Since most of the possible positive impact of this effort lives in the fat tail of outcomes where it makes a lot of Eliezerisms click for a lot of alignment workers, I’ll make this an effortpost.

The Ideas to be Clarified

I’ve noticed that Eliezer seems to think the von Neumann-Morgenstern (VNM) theorem is obviously far reaching in a way that few others do.

Understand the concept of VNM rationality, which I recommend learning from the Wikipedia article… Von Neumann and Morgenstern showed that any agent obeying a few simple consistency axioms acts with preferences characterizable by a utility function.

--MIRI Research Guide (2015)

Can you explain a little more what you mean by “have different parts of your thoughts work well together”? Is this something like the capacity for metacognition; or the global workspace; or self-control; or...?

No, it’s like when you don’t, like, pay five apples for something on Monday, sell it for two oranges on Tuesday, and then trade an orange for an apple.

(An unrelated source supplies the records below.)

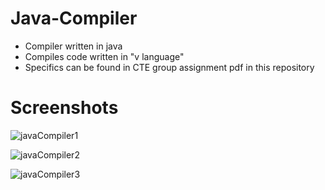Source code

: # Java-Compiler

* Compiler written in java
* Compiles code written in "v language"
* Specifics can be found in CTE group assignment pdf in this repository

# Screenshots
![javaCompiler1](https://github.com/Sai42021/Java-Compiler/assets/83239286/8569ea1b-3cea-4257-8267-e4961a12de5d)

![javaCompiler2](https://github.com/Sai42021/Java-Compiler/assets/83239286/8366d031-2927-4dae-8e15-235b868878fb)

![javaCompiler3](https://github.com/Sai42021/Java-Compiler/assets/83239286/46ef15fa-933a-4a4b-997c-97f09b44bc8a)
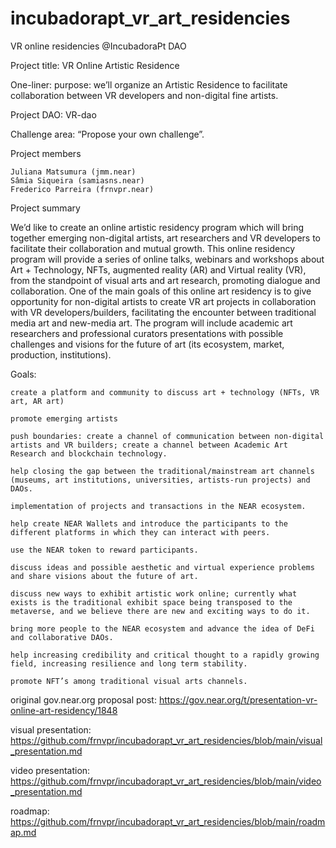 # incubadorapt_vr_art_residencies
VR online residencies @IncubadoraPt DAO

Project title: VR Online Artistic Residence

One-liner: purpose: we’ll organize an Artistic Residence to facilitate collaboration between VR developers and non-digital fine artists.

Project DAO: VR-dao

Challenge area: “Propose your own challenge”.

Project members

    Juliana Matsumura (jmm.near)
    Sâmia Siqueira (samiasns.near)
    Frederico Parreira (frnvpr.near)

Project summary

We’d like to create an online artistic residency program which will bring together emerging non-digital artists, art researchers and VR developers to facilitate their collaboration and mutual growth. This online residency program will provide a series of online talks, webinars and workshops about Art + Technology, NFTs, augmented reality (AR) and Virtual reality (VR), from the standpoint of visual arts and art research, promoting dialogue and collaboration. One of the main goals of this online art residency is to give opportunity for non-digital artists to create VR art projects in collaboration with VR developers/builders, facilitating the encounter between traditional media art and new-media art. The program will include academic art researchers and professional curators presentations with possible challenges and visions for the future of art (its ecosystem, market, production, institutions).

Goals:

    create a platform and community to discuss art + technology (NFTs, VR art, AR art)

    promote emerging artists

    push boundaries: create a channel of communication between non-digital artists and VR builders; create a channel between Academic Art Research and blockchain technology.

    help closing the gap between the traditional/mainstream art channels (museums, art institutions, universities, artists-run projects) and DAOs.

    implementation of projects and transactions in the NEAR ecosystem.

    help create NEAR Wallets and introduce the participants to the different platforms in which they can interact with peers.

    use the NEAR token to reward participants.

    discuss ideas and possible aesthetic and virtual experience problems and share visions about the future of art.

    discuss new ways to exhibit artistic work online; currently what exists is the traditional exhibit space being transposed to the metaverse, and we believe there are new and exciting ways to do it.

    bring more people to the NEAR ecosystem and advance the idea of DeFi and collaborative DAOs.

    help increasing credibility and critical thought to a rapidly growing field, increasing resilience and long term stability.

    promote NFT’s among traditional visual arts channels.



original gov.near.org proposal post: https://gov.near.org/t/presentation-vr-online-art-residency/1848

visual presentation: https://github.com/frnvpr/incubadorapt_vr_art_residencies/blob/main/visual_presentation.md

video presentation: https://github.com/frnvpr/incubadorapt_vr_art_residencies/blob/main/video_presentation.md

roadmap: https://github.com/frnvpr/incubadorapt_vr_art_residencies/blob/main/roadmap.md
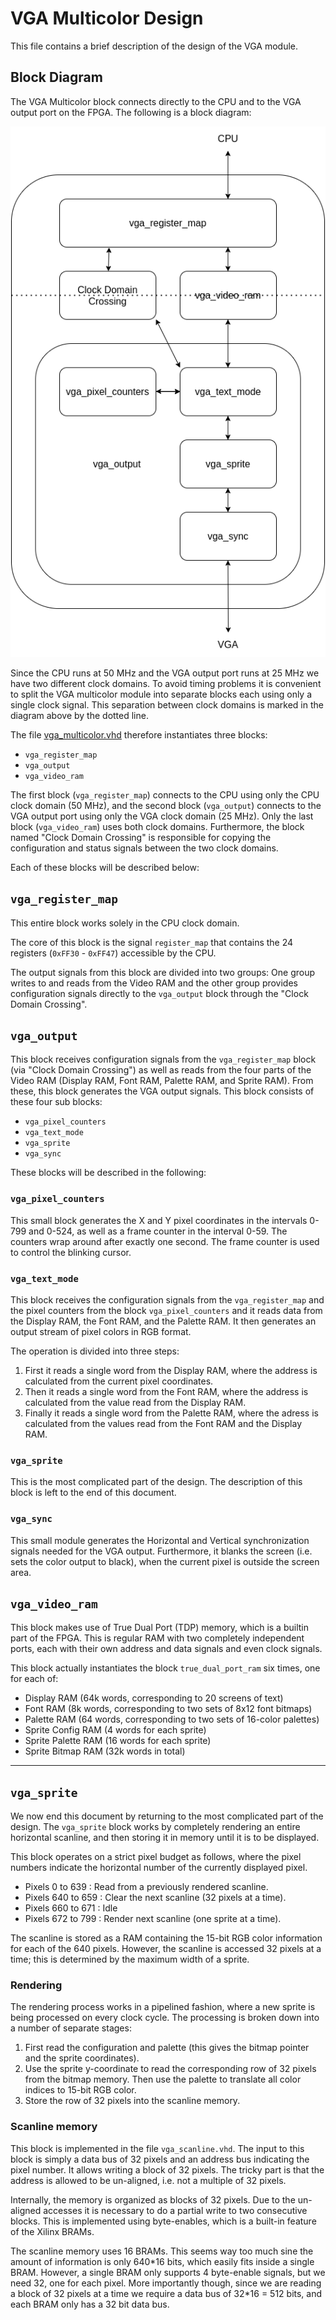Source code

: # VGA Multicolor Design

This file contains a brief description of the design of the VGA
module.

## Block Diagram

The VGA Multicolor block connects directly to the CPU and to the VGA output
port on the FPGA. The following is a block diagram:

![Block diagram](../../doc/VGA_Design.png "Block diagram")

Since the CPU runs at 50 MHz and the VGA output port runs at 25 MHz we have two
different clock domains. To avoid timing problems it is convenient to split the
VGA multicolor module into separate blocks each using only a single clock
signal. This separation between clock domains is marked in the diagram above by
the dotted line.

The file [vga_multicolor.vhd](vga_multicolor.vhd) therefore instantiates three
blocks:
* `vga_register_map`
* `vga_output`
* `vga_video_ram`

The first block (`vga_register_map`) connects to the CPU using only the CPU
clock domain (50 MHz), and the second block (`vga_output`) connects to the VGA
output port using only the VGA clock domain (25 MHz). Only the last block
(`vga_video_ram`) uses both clock domains. Furthermore, the block named "Clock
Domain Crossing" is responsible for copying the configuration and status
signals between the two clock domains.

Each of these blocks will be described below:

## `vga_register_map`
This entire block works solely in the CPU clock domain.

The core of this block is the signal `register_map` that contains the 24
registers (`0xFF30` - `0xFF47`) accessible by the CPU.

The output signals from this block are divided into two groups: One group
writes to and reads from the Video RAM and the other group provides
configuration signals directly to the `vga_output` block through the "Clock
Domain Crossing".

## `vga_output`
This block receives configuration signals from the `vga_register_map` block
(via "Clock Domain Crossing") as well as reads from the four parts of the Video
RAM (Display RAM, Font RAM, Palette RAM, and Sprite RAM). From these, this
block generates the VGA output signals.  This block consists of these four sub
blocks:
* `vga_pixel_counters`
* `vga_text_mode`
* `vga_sprite`
* `vga_sync`

These blocks will be described in the following:

### `vga_pixel_counters`
This small block generates the X and Y pixel coordinates in the intervals 0-799
and 0-524, as well as a frame counter in the interval 0-59. The counters wrap
around after exactly one second. The frame counter is used to control the
blinking cursor.

### `vga_text_mode`
This block receives the configuration signals from the `vga_register_map` and
the pixel counters from the block `vga_pixel_counters` and it reads data from
the Display RAM, the Font RAM, and the Palette RAM. It then generates an output
stream of pixel colors in RGB format.

The operation is divided into three steps:
1.  First it reads a single word from the Display RAM, where the address is
calculated from the current pixel coordinates.
2. Then it reads a single word from the Font RAM, where the address is calculated
from the value read from the Display RAM.
3. Finally it reads a single word from the Palette RAM, where the adress is
calculated from the values read from the Font RAM and the Display RAM.

### `vga_sprite`
This is the most complicated part of the design. The description of this block
is left to the end of this document.

### `vga_sync`
This small module generates the Horizontal and Vertical synchronization signals
needed for the VGA output. Furthermore, it blanks the screen (i.e. sets the
color output to black), when the current pixel is outside the screen area.

## `vga_video_ram`
This block makes use of True Dual Port (TDP) memory, which is a builtin part of
the FPGA. This is regular RAM with two completely independent ports, each with
their own address and data signals and even clock signals.

This block actually instantiates the block `true_dual_port_ram` six times,
one for each of:
* Display RAM  (64k words, corresponding to 20 screens of text)
* Font RAM     (8k words, corresponding to two sets of 8x12 font bitmaps)
* Palette RAM  (64 words, corresponding to two sets of 16-color palettes)
* Sprite Config RAM (4 words for each sprite)
* Sprite Palette RAM (16 words for each sprite)
* Sprite Bitmap RAM (32k words in total)

----------------------------------------------------------

## `vga_sprite`
We now end this document by returning to the most complicated part of the
design.  The `vga_sprite` block works by completely rendering an entire
horizontal scanline, and then storing it in memory until it is to be displayed.

This block operates on a strict pixel budget as follows, where the pixel
numbers indicate the horizontal number of the currently displayed pixel.
* Pixels 0 to 639 : Read from a previously rendered scanline.
* Pixels 640 to 659 : Clear the next scanline (32 pixels at a time).
* Pixels 660 to 671 : Idle
* Pixels 672 to 799 : Render next scanline (one sprite at a time).

The scanline is stored as a RAM containing the 15-bit RGB color information
for each of the 640 pixels. However, the scanline is accessed 32 pixels at a
time; this is determined by the maximum width of a sprite.

### Rendering
The rendering process works in a pipelined fashion, where a new sprite is being
processed on every clock cycle. The processing is broken down into a number of
separate stages:
1. First read the configuration and palette (this gives the bitmap pointer and
   the sprite coordinates).
2. Use the sprite y-coordinate to read the corresponding row of 32 pixels from
   the bitmap memory. Then use the palette to translate all color indices to
   15-bit RGB color.
3. Store the row of 32 pixels into the scanline memory.

### Scanline memory
This block is implemented in the file `vga_scanline.vhd`.  The input to this
block is simply a data bus of 32 pixels and an address bus indicating the pixel
number. It allows writing a block of 32 pixels.  The tricky part is that the
address is allowed to be un-aligned, i.e.  not a multiple of 32 pixels.

Internally, the memory is organized as blocks of 32 pixels. Due to the
un-aligned accesses it is necessary to do a partial write to two consecutive
blocks. This is implemented using byte-enables, which is a built-in feature of
the Xilinx BRAMs.

The scanline memory uses 16 BRAMs. This seems way too much sine the amount of
information is only 640\*16 bits, which easily fits inside a single BRAM.
However, a single BRAM only supports 4 byte-enable signals, but we need 32, one
for each pixel.  More importantly though, since we are reading a block of 32
pixels at a time we require a data bus of 32\*16 = 512 bits, and each BRAM
only has a 32 bit data bus.

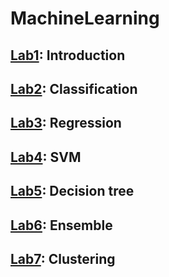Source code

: # MachineLearning
## [Lab1](https://github.com/p4trvcja/Machine_Learning/tree/main/lab01-introduction): Introduction
## [Lab2](https://github.com/p4trvcja/Machine_Learning/tree/main/lab02-classification): Classification
## [Lab3](https://github.com/p4trvcja/Machine_Learning/tree/main/lab03-regression): Regression
## [Lab4](https://github.com/p4trvcja/Machine_Learning/tree/main/lab04-svm): SVM
## [Lab5](https://github.com/p4trvcja/MachineLearningCourse/tree/main/lab05-decision-tree): Decision tree
## [Lab6](https://github.com/p4trvcja/MachineLearningCourse/tree/main/lab06-ensemble): Ensemble
## [Lab7](https://github.com/p4trvcja/MachineLearningCourse/tree/main/lab07-clustering): Clustering
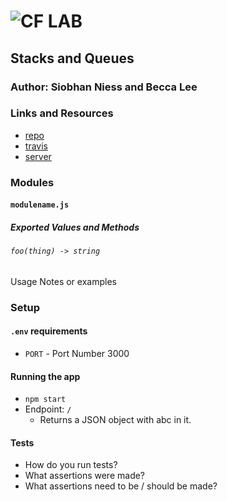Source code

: ![CF](http://i.imgur.com/7v5ASc8.png) LAB
=================================================

## Stacks and Queues 

### Author: Siobhan Niess and Becca Lee

### Links and Resources
* [repo](http://xyz.com)
* [travis](http://xyz.com)
* [server](http://xyz.com)

### Modules
#### `modulename.js`
##### Exported Values and Methods

###### `foo(thing) -> string`
Usage Notes or examples

### Setup
#### `.env` requirements
* `PORT` - Port Number 3000

#### Running the app
* `npm start`
* Endpoint: `/`
  * Returns a JSON object with abc in it.

#### Tests
* How do you run tests?
* What assertions were made?
* What assertions need to be / should be made?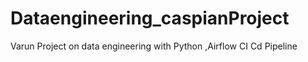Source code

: # Dataengineering_caspianProject
Varun Project on data engineering with Python ,Airflow CI Cd Pipeline
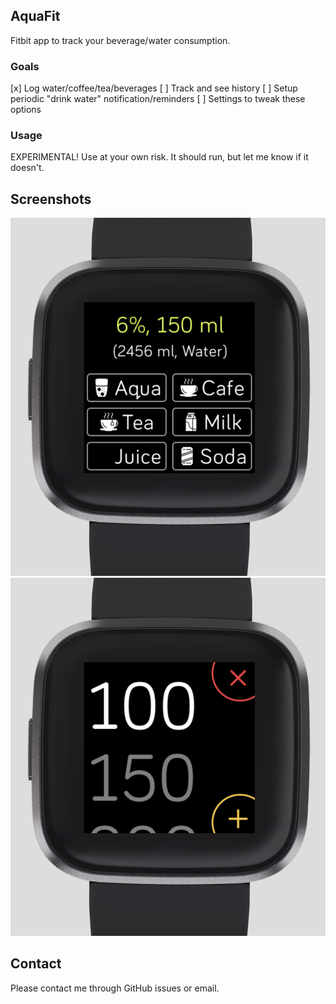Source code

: ## AquaFit

Fitbit app to track your beverage/water consumption.

### Goals

[x] Log water/coffee/tea/beverages
[ ] Track and see history
[ ] Setup periodic "drink water" notification/reminders
[ ] Settings to tweak these options

### Usage

EXPERIMENTAL! Use at your own risk. It should run, but let me know if it doesn't.

## Screenshots

![Main Screen](/screenshots/main.png)
![Add Amount Screen](/screenshots/add_amount.png)

## Contact

Please contact me through GitHub issues or email.
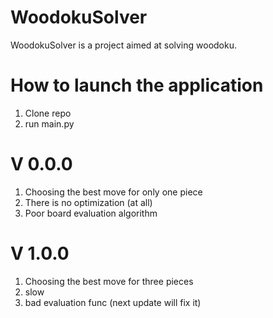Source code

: # WoodokuSolver
WoodokuSolver is a project aimed at solving woodoku.

# How to launch the application  
1. Clone repo  
2. run main.py  

# V 0.0.0
1. Choosing the best move for only one piece  
2. There is no optimization (at all)  
3. Poor board evaluation algorithm  

# V 1.0.0
1. Choosing the best move for three pieces
2. slow
3. bad evaluation func (next update will fix it)
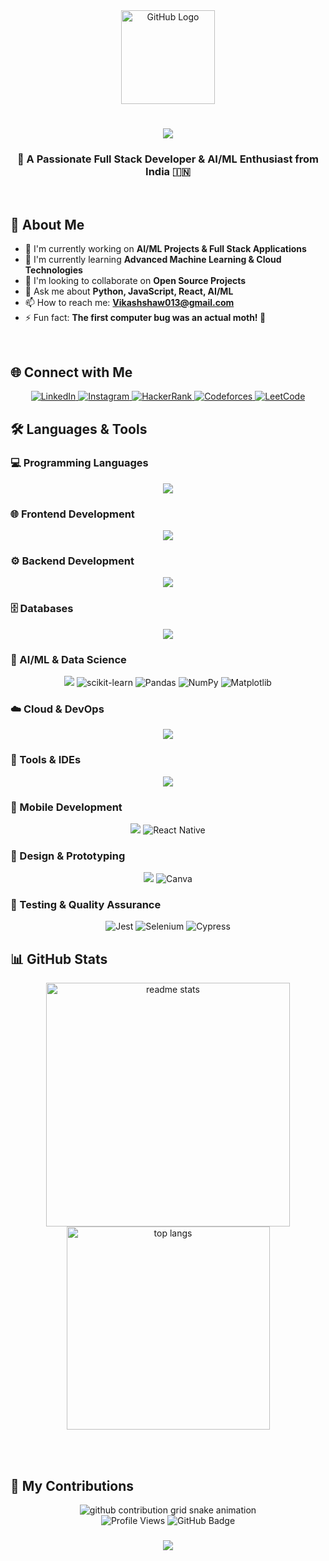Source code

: <div align="center">
  <img src="https://github.githubassets.com/images/modules/logos_page/GitHub-Mark.png" width="150" alt="GitHub Logo" />
</div>

<h1 align="center">
  <img src="https://readme-typing-svg.herokuapp.com/?font=Righteous&size=35&center=true&vCenter=true&width=500&height=70&duration=4000&lines=Hi+There!+👋;+I'm+Vikash+Shaw!;" />
</h1>

<h3 align="center">🚀 A Passionate Full Stack Developer & AI/ML Enthusiast from India 🇮🇳</h3>

<br/>

## 🎯 About Me

- 🔭 I'm currently working on **AI/ML Projects & Full Stack Applications**
- 🌱 I'm currently learning **Advanced Machine Learning & Cloud Technologies**
- 👯 I'm looking to collaborate on **Open Source Projects**
- 💬 Ask me about **Python, JavaScript, React, AI/ML**
- 📫 How to reach me: **Vikashshaw013@gmail.com**
- ⚡ Fun fact: **The first computer bug was an actual moth! 🐛**

<br/>

## 🌐 Connect with Me

<div align="center">
  <a href="https://linkedin.com/in/vikash shaw">
    <img src="https://img.shields.io/badge/LinkedIn-0077B5?style=for-the-badge&logo=linkedin&logoColor=white" alt="LinkedIn"/>
  </a>
  <a href="https://instagram.com/vikashshaw.me">
    <img src="https://img.shields.io/badge/Instagram-E4405F?style=for-the-badge&logo=instagram&logoColor=white" alt="Instagram"/>
  </a>
  <a href="https://www.hackerrank.com/@vikashshaw9622">
    <img src="https://img.shields.io/badge/-Hackerrank-2EC866?style=for-the-badge&logo=HackerRank&logoColor=white" alt="HackerRank"/>
  </a>
  <a href="https://codeforces.com/profile/vikash_shaw">
    <img src="https://img.shields.io/badge/Codeforces-445f9d?style=for-the-badge&logo=Codeforces&logoColor=white" alt="Codeforces"/>
  </a>
  <a href="https://www.leetcode.com/vikash_kumar_shaw">
    <img src="https://img.shields.io/badge/LeetCode-000000?style=for-the-badge&logo=LeetCode&logoColor=#d16c06" alt="LeetCode"/>
  </a>
</div>

## 🛠️ Languages & Tools

### 💻 Programming Languages
<div align="center">
  <img src="https://skillicons.dev/icons?i=python,javascript,typescript,java,cpp,c" />
</div>

### 🌐 Frontend Development
<div align="center">
  <img src="https://skillicons.dev/icons?i=react,nextjs,html,css,bootstrap,tailwind,sass,materialui" />
</div>

### ⚙️ Backend Development
<div align="center">
  <img src="https://skillicons.dev/icons?i=nodejs,express,flask,fastapi,django,spring" />
</div>

### 🗄️ Databases
<div align="center">
  <img src="https://skillicons.dev/icons?i=mongodb,mysql,postgresql,redis,sqlite" />
</div>

### 🤖 AI/ML & Data Science
<div align="center">
  <img src="https://skillicons.dev/icons?i=tensorflow,pytorch,opencv" />
  <img src="https://img.shields.io/badge/scikit--learn-%23F7931E.svg?style=for-the-badge&logo=scikit-learn&logoColor=white" alt="scikit-learn"/>
  <img src="https://img.shields.io/badge/pandas-%23150458.svg?style=for-the-badge&logo=pandas&logoColor=white" alt="Pandas"/>
  <img src="https://img.shields.io/badge/numpy-%23013243.svg?style=for-the-badge&logo=numpy&logoColor=white" alt="NumPy"/>
  <img src="https://img.shields.io/badge/Matplotlib-%23ffffff.svg?style=for-the-badge&logo=Matplotlib&logoColor=black" alt="Matplotlib"/>
</div>

### ☁️ Cloud & DevOps
<div align="center">
  <img src="https://skillicons.dev/icons?i=aws,azure,gcp,docker,kubernetes,jenkins" />
</div>

### 🔧 Tools & IDEs
<div align="center">
  <img src="https://skillicons.dev/icons?i=git,github,vscode,pycharm,figma,postman,linux,vim" />
</div>

### 📱 Mobile Development
<div align="center">
  <img src="https://skillicons.dev/icons?i=flutter,dart,androidstudio" />
  <img src="https://img.shields.io/badge/react_native-%2320232a.svg?style=for-the-badge&logo=react&logoColor=%2361DAFB" alt="React Native"/>
</div>

### 🎨 Design & Prototyping
<div align="center">
  <img src="https://skillicons.dev/icons?i=figma,photoshop,illustrator" />
  <img src="https://img.shields.io/badge/Canva-%2300C4CC.svg?style=for-the-badge&logo=Canva&logoColor=white" alt="Canva"/>
</div>

### 🧪 Testing & Quality Assurance
<div align="center">
  <img src="https://img.shields.io/badge/-jest-%23C21325?style=for-the-badge&logo=jest&logoColor=white" alt="Jest"/>
  <img src="https://img.shields.io/badge/-selenium-%43B02A?style=for-the-badge&logo=selenium&logoColor=white" alt="Selenium"/>
  <img src="https://img.shields.io/badge/cypress-%23E5E5E5.svg?style=for-the-badge&logo=cypress&logoColor=058a5e" alt="Cypress"/>
</div>

## 📊 GitHub Stats

<div align="center">
  <img width="390" src="https://github-readme-stats.vercel.app/api?username=codebyvs&show_icons=true&theme=react&rank_icon=github&border_radius=10" alt="readme stats" />
  <br/>
  <img width="325" align="center" src="https://github-readme-stats.vercel.app/api/top-langs/?username=codebyvs&hide=HTML&langs_count=8&layout=compact&theme=react&border_radius=10&size_weight=0.5&count_weight=0.5&exclude_repo=github-readme-stats" alt="top langs" />
</div>

<br/><br/>

## 🐍 My Contributions

<div align="center">
  <picture>
    <source media="(prefers-color-scheme: dark)" srcset="https://raw.githubusercontent.com/codebyvs/codebyvs/output/github-contribution-grid-snake-dark.svg">
    <source media="(prefers-color-scheme: light)" srcset="https://raw.githubusercontent.com/codebyvs/codebyvs/output/github-contribution-grid-snake.svg">
    <img alt="github contribution grid snake animation" src="https://raw.githubusercontent.com/codebyvs/codebyvs/output/github-contribution-grid-snake.svg">
  </picture>
</div>

<div align="center">
  <img src="https://komarev.com/ghpvc/?username=codebyvs&label=Profile%20views&color=0e75b6&style=flat" alt="Profile Views" />
  <img src="https://img.shields.io/github/followers/codebyvs?label=Followers&style=social" alt="GitHub Badge"/>
</div>

<h3 align="center">
    <img src="https://readme-typing-svg.herokuapp.com/?font=Righteous&size=25&center=true&vCenter=true&width=500&height=70&duration=4000&lines=Thanks+for+visiting!+✌️;+Connect+with+me!;I'm+always+down+to+collab!">
</h3>
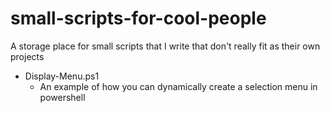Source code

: # small-scripts-for-cool-people

A storage place for small scripts that I write that don't really fit as their own projects

* Display-Menu.ps1
    * An example of how you can dynamically create a selection menu in powershell

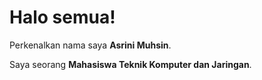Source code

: # Halo semua! 

Perkenalkan nama saya **Asrini Muhsin**.<br>

Saya seorang **Mahasiswa Teknik Komputer dan Jaringan**.<br>




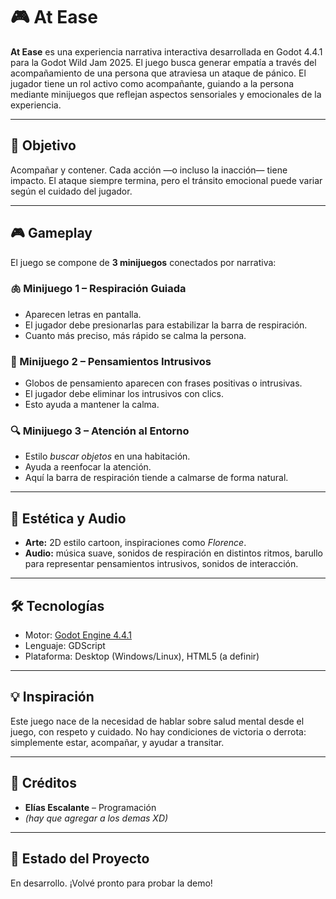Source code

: # 🎮 At Ease

**At Ease** es una experiencia narrativa interactiva desarrollada en Godot 4.4.1 para la Godot Wild Jam 2025. El juego busca generar empatía a través del acompañamiento de una persona que atraviesa un ataque de pánico. El jugador tiene un rol activo como acompañante, guiando a la persona mediante minijuegos que reflejan aspectos sensoriales y emocionales de la experiencia.

---

## 🌿 Objetivo

Acompañar y contener. Cada acción —o incluso la inacción— tiene impacto. El ataque siempre termina, pero el tránsito emocional puede variar según el cuidado del jugador.

---

## 🎮 Gameplay

El juego se compone de **3 minijuegos** conectados por narrativa:

### 🫁 Minijuego 1 – Respiración Guiada
- Aparecen letras en pantalla.
- El jugador debe presionarlas para estabilizar la barra de respiración.
- Cuanto más preciso, más rápido se calma la persona.

### 💭 Minijuego 2 – Pensamientos Intrusivos
- Globos de pensamiento aparecen con frases positivas o intrusivas.
- El jugador debe eliminar los intrusivos con clics.
- Esto ayuda a mantener la calma.

### 🔍 Minijuego 3 – Atención al Entorno
- Estilo *buscar objetos* en una habitación.
- Ayuda a reenfocar la atención.
- Aquí la barra de respiración tiende a calmarse de forma natural.

---

## 🎨 Estética y Audio

- **Arte:** 2D estilo cartoon, inspiraciones como *Florence*.
- **Audio:** música suave, sonidos de respiración en distintos ritmos, barullo para representar pensamientos intrusivos, sonidos de interacción.

---

## 🛠️ Tecnologías

- Motor: [Godot Engine 4.4.1](https://godotengine.org/)
- Lenguaje: GDScript
- Plataforma: Desktop (Windows/Linux), HTML5 (a definir)

---

## 💡 Inspiración

Este juego nace de la necesidad de hablar sobre salud mental desde el juego, con respeto y cuidado. No hay condiciones de victoria o derrota: simplemente estar, acompañar, y ayudar a transitar.

---

## 👥 Créditos

- **Elías Escalante** – Programación
- *(hay que agregar a los demas XD)*

---


## 🚧 Estado del Proyecto

En desarrollo. ¡Volvé pronto para probar la demo!

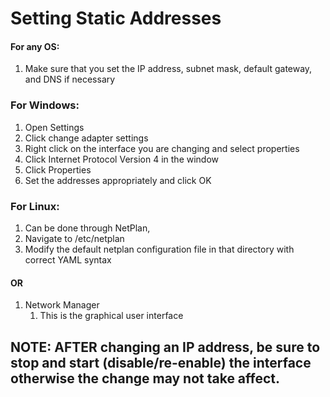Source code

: # Setting Static Addresses

#### For any OS:

1. Make sure that you set the IP address, subnet mask, default gateway, and DNS if necessary

### For Windows:

1. Open Settings
2. Click change adapter settings
3. Right click on the interface you are changing and select properties
4. Click Internet Protocol Version 4 in the window
5. Click Properties
6. Set the addresses appropriately and click OK

### For Linux:

1. Can be done through NetPlan,
2. Navigate to /etc/netplan
3. Modify the default netplan configuration file in that directory with correct YAML syntax

#### OR

1. Network Manager
   1. This is the graphical user interface

## **NOTE**: AFTER changing an IP address, be sure to stop and start \(disable/re-enable\) the interface otherwise the change may not take affect.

I have still not figured out the homework exercises to convey to somebody the Word of Power which is “coherence” by which they will be able to look at the water, and see “coherence” in places like a cat walking across the room without tripping over itself.

When you do lots of reasoning about arithmetic correctly, without making a misstep, that long chain of thoughts with many different pieces diverging and ultimately converging, ends up making some statement that is… still true and still about numbers! Wow! How do so many different thoughts add up to having this property? Wouldn’t they wander off and end up being about tribal politics instead, like on the Internet?

And one way you could look at this, is that even though all these thoughts are taking place in a bounded mind, they are shadows of a higher unbounded structure which is the model identified by the Peano axioms; all the things being said are true about the numbers. Even though somebody who was missing the point would at once object that the human contained no mechanism to evaluate each of their statements against all of the numbers, so obviously no human could ever contain a mechanism like that, so obviously you can’t explain their success by saying that each of their statements was true about the same topic of the numbers, because what could possibly implement that mechanism which (in the person’s narrow imagination) is The One Way to implement that structure, which humans don’t have?

But though mathematical reasoning can sometimes go astray, when it works at all, it works because, in fact, even bounded creatures can sometimes manage to obey local relations that in turn add up to a global coherence where all the pieces of reasoning point in the same direction, like photons in a laser lasing, even though there’s no internal mechanism that enforces the global coherence at every point.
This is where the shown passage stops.